Like last week, we talked for an hour before he even hinted at getting into studying the book. The difference between this week and last week was that last week I think he was nervous to get into the book because of our heavy conversation regarding the Trinity the week before. This week we were engaged in good conversation about lots of things. We didn’t get into the book for an hour today because we were genuinely having a good time and enjoying our conversation. We talked about our lives, parts of our childhood and previous religious affiliations. It was a very normal and natural conversation.
When we finally did get into the book, we didn’t stick to it as rigidly as most Witnesses do. Part of that is because I refuse to answer the questions the way the book instructs. When my witness buddy asks questions, I do not take into consideration what we just read and just answer the question the way I normally would. For instance, paragraph four states, “Very likely you are interested in getting answers to life’s big questions. No doubt you sometimes wonder: ‘What is the purpose of life? Is this life all there is? What is God really like?’” The corresponding question at the bottom of the page is, “What are some of the most important questions we can ask in life, and why should we seek the answers?” I didn’t answer with the provided answer. I offered my own answer.
KW: That is a good question. I think some of the most important questions I could ask are, “Who is God and how can I make sure I am accepted by Him.”
My buddy looked at the book for the answer. He then realized my answer is not there. As he looked up, he was reflecting on my answer.
JW: Those are good questions.
KW: They are important to me.
Obviously he knows my answer is not the answer the book wants me to give, but by giving good personal answers, he can’t challenge me and declare, “Well, that’s not what the book says.” He realizes that if he objects to my responses, he will end up looking impersonal and foolish because my answers are good ones. I find that if you don’t follow the path laid out for you by the by Watchtower book, it is much easier to get the Witness to think on their own. I am modeling that by asking my own questions and providing my personal answers, which in most cases, varies greatly from the answer provided in the book. In a way, this gives him permission to follow my example. As he sees me thinking on my own and asking my own questions, he is more likely to do that himself.
Like I mentioned last week, when I witness to Jehovah’s Witnesses and Mormons, I do a great deal of setting up for future meetings. If the Witness mentions something that I think I can use later as a teaching opportunity, I will ask a few clarifying questions to make sure I understand what was said and then I remember it for an opportune time. It is a technique I call, “stuffing aces” as in when a card player cheats by hiding an ace up his sleeve to use later in the game. I found an ace in our conversation.
One of the personal things we talked about was the fact that, like many residents of San Antonio, English is his second language. He told me that as he was learning, he asked people to tell him if he said something wrong or misused the English language in some other way. He was not happy about the fact that people rarely helped. He is still learning, but has a very good grasp of English. I asked a question.
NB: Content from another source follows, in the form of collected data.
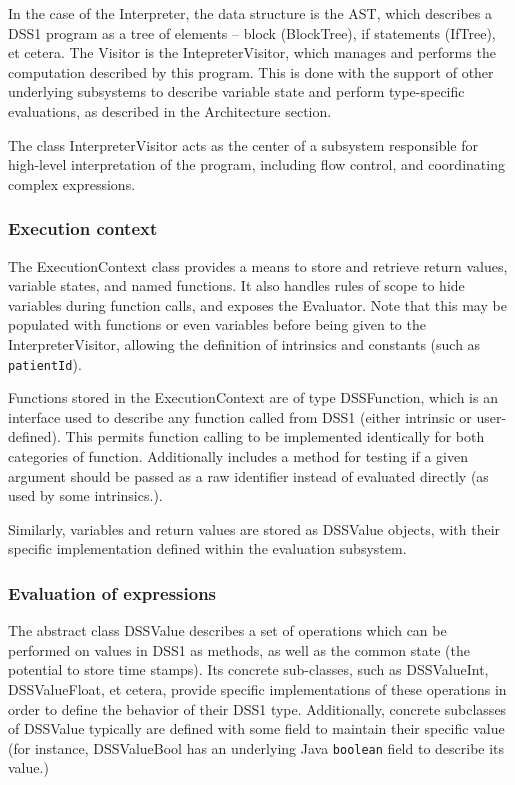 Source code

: \documentclass[12pt,letterpaper]{article}
\begin{document}
{	In the case of the Interpreter, the data structure is the AST, which describes a DSS1 program as a tree of elements – block (BlockTree), if statements (IfTree), et cetera. The Visitor is the IntepreterVisitor, which manages and performs the computation described by this program. This is done with the support of other underlying subsystems to describe variable state and perform type-specific evaluations, as described in the Architecture section.

	The class InterpreterVisitor acts as the center of a subsystem  responsible for high-level interpretation of the program, including flow control, and coordinating complex expressions.

\subsubsection{Execution context} \label{sec:EXECUTION_CONTEXT}

The ExecutionContext class provides a means to store and retrieve return values, variable states, and named functions. It also handles rules of scope to hide variables during function calls, and exposes the Evaluator. Note that this may be populated with functions or even variables before being given to the InterpreterVisitor, allowing the definition of intrinsics and constants (such as \texttt{patientId}).

Functions stored in the ExecutionContext are of type DSSFunction, which is an interface used to describe any function called from DSS1 (either intrinsic or user-defined). This permits function calling to be implemented identically for both categories of function. Additionally includes a method for testing if a given argument should be passed as a raw identifier instead of evaluated directly (as used by some intrinsics.).

Similarly, variables and return values are stored as DSSValue 
objects, with their specific implementation defined within the 
evaluation subsystem.

\subsubsection{Evaluation of expressions} \label{sec:EVALUATION}

The abstract class DSSValue describes a set of operations which can be performed on values in DSS1 as methods, as well as the common state (the potential to store time stamps). Its concrete sub-classes, such as DSSValueInt, DSSValueFloat, et cetera, provide specific implementations of these operations in order to define the behavior of their DSS1 type. Additionally, concrete subclasses of DSSValue typically are defined with some field to maintain their specific value (for instance, DSSValueBool has an underlying Java \texttt{boolean} field to describe its value.)

}
\end{document}
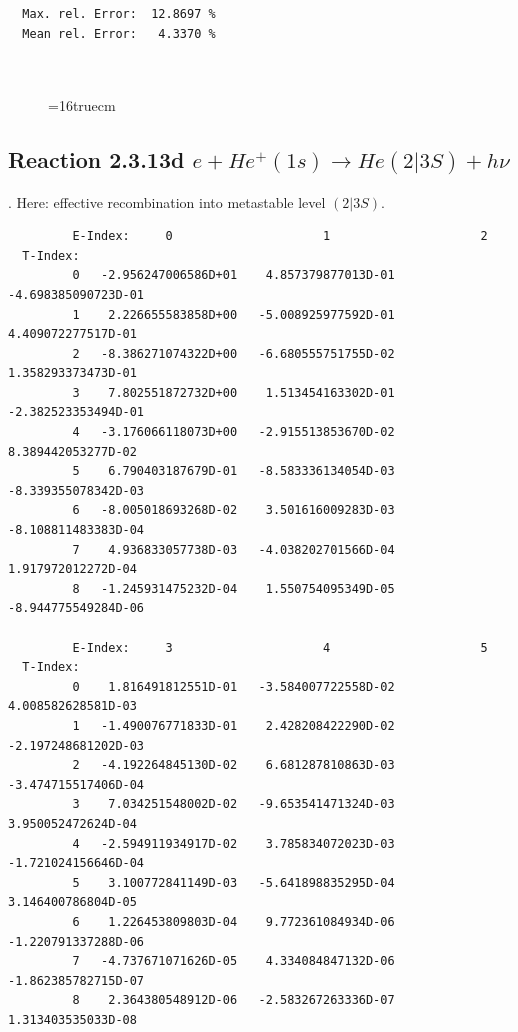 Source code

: \documentclass[12pt,dvips]{article}
\begin{document}
\begin{small}
\begin{verbatim}
  Max. rel. Error:  12.8697 %
  Mean rel. Error:   4.3370 %



\end{verbatim}\end{small}
\begin{figure} \label{2.3.13c}
\epsfxsize=16truecm
\end{figure}
\newpage

\subsection{
Reaction 2.3.13d  $e + He^+(1s) \rightarrow He(2|3S) + h\nu $ }
\cite{kn:Fujimoto}. Here: effective recombination into metastable
level $(2|3S)$.

\begin{small}\begin{verbatim}
         E-Index:     0                     1                     2
  T-Index:
         0   -2.956247006586D+01    4.857379877013D-01   -4.698385090723D-01
         1    2.226655583858D+00   -5.008925977592D-01    4.409072277517D-01
         2   -8.386271074322D+00   -6.680555751755D-02    1.358293373473D-01
         3    7.802551872732D+00    1.513454163302D-01   -2.382523353494D-01
         4   -3.176066118073D+00   -2.915513853670D-02    8.389442053277D-02
         5    6.790403187679D-01   -8.583336134054D-03   -8.339355078342D-03
         6   -8.005018693268D-02    3.501616009283D-03   -8.108811483383D-04
         7    4.936833057738D-03   -4.038202701566D-04    1.917972012272D-04
         8   -1.245931475232D-04    1.550754095349D-05   -8.944775549284D-06

         E-Index:     3                     4                     5
  T-Index:
         0    1.816491812551D-01   -3.584007722558D-02    4.008582628581D-03
         1   -1.490076771833D-01    2.428208422290D-02   -2.197248681202D-03
         2   -4.192264845130D-02    6.681287810863D-03   -3.474715517406D-04
         3    7.034251548002D-02   -9.653541471324D-03    3.950052472624D-04
         4   -2.594911934917D-02    3.785834072023D-03   -1.721024156646D-04
         5    3.100772841149D-03   -5.641898835295D-04    3.146400786804D-05
         6    1.226453809803D-04    9.772361084934D-06   -1.220791337288D-06
         7   -4.737671071626D-05    4.334084847132D-06   -1.862385782715D-07
         8    2.364380548912D-06   -2.583267263336D-07    1.313403535033D-08


\end{verbatim}
\end{small}
\end{document}
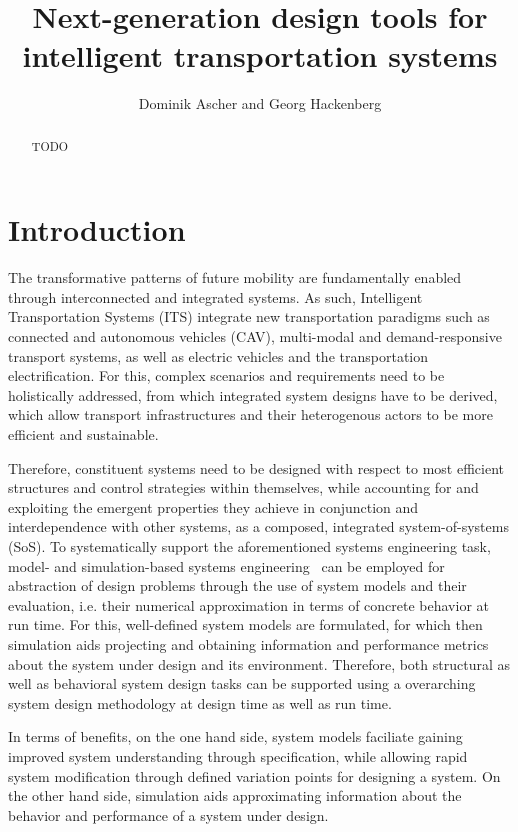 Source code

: \documentclass[10pt,twocolumn]{article}
\begin{document}
\title{Next-generation design tools for intelligent transportation systems}
\author{Dominik Ascher and Georg Hackenberg}
\maketitle

\begin{abstract}
    TODO
\end{abstract}

\section{Introduction}
\label{sec:introduction}

The transformative patterns of future mobility are fundamentally enabled through interconnected and integrated systems.
As such, Intelligent Transportation Systems (ITS) integrate new transportation paradigms such as connected and autonomous vehicles (CAV), multi-modal and demand-responsive transport systems, as well as electric vehicles and the transportation electrification. For this, complex scenarios and requirements need to be holistically addressed, from which integrated system designs have to be derived, which allow transport infrastructures and their heterogenous actors to be more efficient and sustainable.

Therefore, constituent systems need to be designed with respect to most efficient structures and control strategies within themselves, while accounting for and exploiting the emergent properties they achieve in conjunction and interdependence with other systems, as a composed, integrated system-of-systems (SoS). To systematically support the aforementioned systems engineering task, model- and simulation-based systems engineering~\cite{gianni2014modeling} can be employed for abstraction of design problems through the use of system models and their evaluation, i.e. their numerical approximation in terms of concrete behavior at run time. For this, well-defined system models are formulated, for which then simulation aids projecting and obtaining information and performance metrics about the system under design and its environment. Therefore, both structural as well as behavioral system design tasks can be supported using a overarching system design methodology at design time as well as run time.

In terms of benefits, on the one hand side, system models faciliate gaining improved system understanding through specification, while allowing rapid system modification through defined variation points for designing a system. On the other hand side, simulation aids approximating information about the behavior and performance of a system under design.
\end{document}
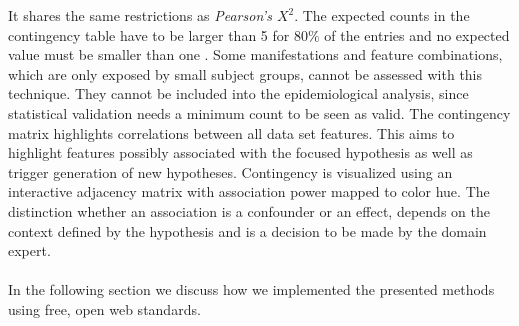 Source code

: \documentclass[journal]{style/vgtc} 			          %
\begin{document}
It shares the same restrictions as \emph{Pearson's $X^2$}.
%
The expected counts in the contingency table have to be larger than 5 for $80\%$ of the entries and no expected value must be smaller than one \cite{Cochran1952}.
%
Some manifestations and feature combinations, which are only exposed by small subject groups, cannot be assessed with this technique.
%
They cannot be included into the epidemiological analysis, since statistical validation needs a minimum count to be seen as valid.
The contingency matrix highlights correlations between all data set features. %
%
This aims to highlight features possibly associated with the focused hypothesis as well as trigger generation of new hypotheses.
%
Contingency is visualized using an interactive adjacency matrix with association power mapped to color hue.
%
The distinction whether an association is a confounder or an effect, depends on the context defined by the hypothesis and is a decision to be made by the domain expert.
\\\\
In the following section we discuss how we implemented the presented methods using free, open web standards.
% 
\end{document}
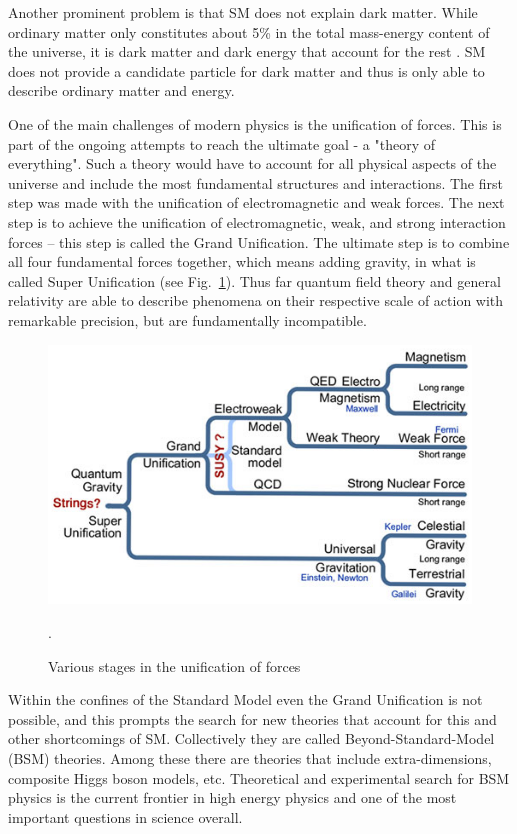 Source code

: Another prominent problem is that SM does not explain dark matter. While ordinary matter only constitutes about 5\% in the total mass-energy content of the universe, it is dark matter and dark energy that account for the rest \citep{ade2014planck}. 
SM does not provide a candidate particle for dark matter and thus is only able to describe ordinary matter and energy. 

One of the main challenges of modern physics is the unification of forces. This is part of the ongoing attempts to reach the ultimate goal - a "theory of everything". Such a theory would have to account for all physical aspects of the universe and include the most fundamental structures and interactions. The first step was made with the unification of electromagnetic and weak forces.  
The next step is to achieve the unification of electromagnetic, weak, and strong interaction forces – this step is called the Grand Unification. The ultimate step is to combine all four fundamental forces together, which means adding gravity, in what is called Super Unification (see Fig.~\ref{fig:unification}). Thus far quantum field theory and general relativity are able to describe phenomena on their respective scale of action with remarkable precision, but are fundamentally incompatible.  
\begin{figure}[ht]
		\centering
			\includegraphics[scale=0.8]{Chap2/Unification}
\caption{\label{fig:unification} Various stages in the unification of forces  \citep{unification}}.
\end{figure}

Within the confines of the Standard Model even the Grand Unification is not possible, and this prompts the search for new theories that account for this and other shortcomings of SM. Collectively they are called Beyond-Standard-Model (BSM) theories. Among these there are theories that include extra-dimensions, composite Higgs boson models, etc. Theoretical and experimental search for BSM physics is the current frontier in high energy physics and one of the most important questions in science overall. 


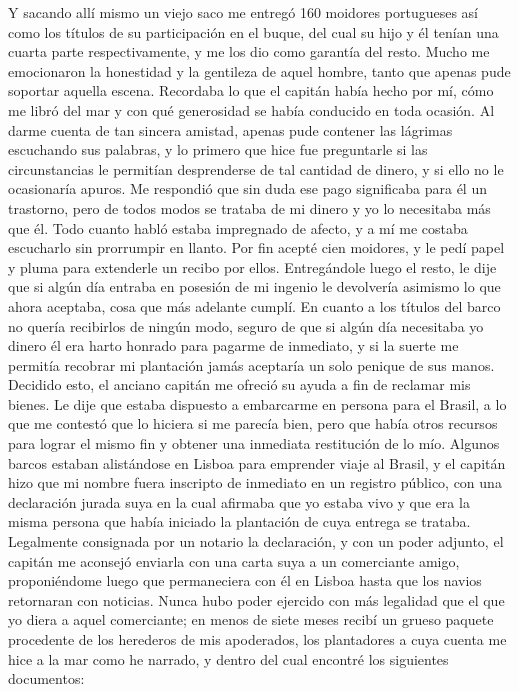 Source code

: \documentclass{novela}
\begin{document}
    Y sacando allí mismo un viejo saco me entregó 160 moidores portugueses así como los títulos de su participación en el buque, del cual su hijo y él tenían una cuarta parte respectivamente, y me los dio como garantía del resto.
    Mucho me emocionaron la honestidad y la gentileza de aquel hombre, tanto que apenas pude soportar aquella escena. Recordaba lo que el capitán había hecho por mí, cómo me libró del mar y con qué generosidad se había conducido en toda ocasión. Al darme cuenta de tan sincera amistad, apenas pude contener las lágrimas escuchando sus palabras, y lo primero que hice fue preguntarle si las circunstancias le permitían desprenderse de tal cantidad de dinero, y si ello no le ocasionaría apuros. Me respondió que sin duda ese pago significaba para él un trastorno, pero de todos modos se trataba de mi dinero y yo lo necesitaba más que él.
    Todo cuanto habló estaba impregnado de afecto, y a mí me costaba escucharlo sin prorrumpir en llanto. Por fin acepté cien moidores, y le pedí papel y pluma para extenderle un recibo por ellos. Entregándole luego el resto, le dije que si algún día entraba en posesión de mi ingenio le devolvería asimismo lo que ahora aceptaba, cosa que más adelante cumplí. En cuanto a los títulos del barco no quería recibirlos de ningún modo, seguro de que si algún día necesitaba yo dinero él era harto honrado para pagarme de inmediato, y si la suerte me permitía recobrar mi plantación jamás aceptaría un solo penique de sus manos.
    Decidido esto, el anciano capitán me ofreció su ayuda a fin de reclamar mis bienes. Le dije que estaba dispuesto a embarcarme en persona para el Brasil, a lo que me contestó que lo hiciera si me parecía bien, pero que había otros recursos para lograr el mismo fin y obtener una inmediata restitución de lo mío.
    Algunos barcos estaban alistándose en Lisboa para emprender viaje al Brasil, y el capitán hizo que mi nombre fuera inscripto de inmediato en un registro público, con una declaración jurada suya en la cual afirmaba que yo estaba vivo y que era la misma persona que había iniciado la plantación de cuya entrega se trataba.
    Legalmente consignada por un notario la declaración, y con un poder adjunto, el capitán me aconsejó enviarla con una carta suya a un comerciante amigo, proponiéndome luego que permaneciera con él en Lisboa hasta que los navios retornaran con noticias.
    Nunca hubo poder ejercido con más legalidad que el que yo diera a aquel comerciante; en menos de siete meses recibí un grueso paquete procedente de los herederos de mis apoderados, los plantadores a cuya cuenta me hice a la mar como he narrado, y dentro del cual encontré los siguientes documentos:
\end{document}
KW: Why do you think people were unwilling to help you?
JW: I don’t know. Maybe they didn’t want to embarrass me. As it turns out, I figured it out on my own anyway.
KW: Looking back on it, do you still wish people would have helped you or are you satisfied with how you figured it out?
JW: Yes, absolutely. I would have preferred that people would have told me when I made a mistake. Sure, I figured it out myself, but I could have learned much quicker if I had help.
KW: Do you think people might think you would have taken the correction the wrong way?
JW: Yes, this happens with my wife. If I correct her, she reminds me that English is my second language too.
(We both laughed at that.)
KW: I think it is commendable that you opened yourself up like that. It takes humility to tell people that you want to be corrected and to admit that you are wrong.
By now, I am sure you understand what I hope to use some time in the future. I will remind him of how he is willing to be corrected regarding the English language. Obviously I believe the Watchtower is wrong and that my Witness buddy has been misled. I hope to someday get to the point where he is open to being corrected about his beliefs.